Well, the big question is: Why do you need to deduplicate ?

When you have an incremental pipeline, you get “updates” (a bit like in a CDC fashion) or you get “whatever is new” in. As long as you propagate this, you benefit from incremental. As soon as you revert back to “what is the latest” you loose the incremental benefit.

Usually, those are the reason why you want to deduplicate/get “the latest of”:

  • Because you use want to expose a dataset of the “latest” for analytics (Contour, etc.) for end users. Or because you want to export it => You can use a View to expose one version of the dataset, deduplicated efficiently. You can keep its input “duplicated” for further pipeline usage. See https://www.palantir.com/docs/foundry/data-integration/views
  • Because you sync the data in the Ontology => That’s actually not needed. The Ontology can sync data incrementally, as long as there are no duplicated primary keys in each transaction. You can have duplicated primary keys at a dataset level. See https://www.palantir.com/docs/foundry/object-indexing/funnel-batch-pipelines
  • For downstream pipelines => In this case I would advocate to keep it incremental and propagate the logic downstream.

Note, another post that might be relevant: https://community.palantir.com/t/how-to-perform-an-update-transaction-on-a-single-partition-in-an-incremental-output-dataset/4548/2

Thank you for the detailed reply! Here’s my understanding based on your suggestions:

  1. Don’t deduplicate in the pipeline. The incremental benefit is lost the moment you revert to “what is the latest” (i.e., Snapshot Replace creates a REPLACE transaction, and downstream pipelines can no longer read it incrementally).

  2. Keep everything APPEND throughout the pipeline. Delta detection → business transforms → ML inference — every output should be APPEND. This keeps the incremental chain alive from start to finish.

  3. Duplicate primary keys across transactions are OK. As long as each individual APPEND transaction has unique primary keys within itself, duplicates across transactions are acceptable and expected in an incremental pipeline.

  4. The Ontology handles deduplication automatically.

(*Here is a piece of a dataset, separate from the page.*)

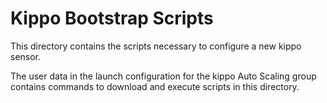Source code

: # Kippo Bootstrap Scripts

This directory contains the scripts necessary to configure a new kippo sensor.

The user data in the launch configuration for the kippo Auto Scaling group
contains commands to download and execute scripts in this directory.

Object Storage V2 uses a “most recent transaction wins” strategy — if the same primary key appears in multiple APPEND transactions, the Ontology keeps the row from the latest transaction. No need to deduplicate before syncing to the Ontology.

  5. For analytics and dashboards, use Views instead of materialized datasets. A View can deduplicate at read time (e.g., keep latest per primary key) without creating a new dataset or a REPLACE transaction. The underlying APPEND dataset stays incremental-friendly.

  6. Snapshot Replace is only needed for specific cases like exporting clean data to external systems that can’t handle duplicates — not for Ontology or internal Foundry consumption.

  7. The final architecture is: APPEND everywhere, deduplicate only at the point of consumption (Ontology / Views).

Does this align with what you meant? Anything I’m missing?

Thanks again!

Correct.

One note on

Snapshot Replace is only needed for specific cases like exporting clean data to external systems that can’t handle duplicates — not for Ontology or internal Foundry consumption.

You should be able to export from a View, too. So technically, this might not even be required if the data is already in the exportable-shape and format.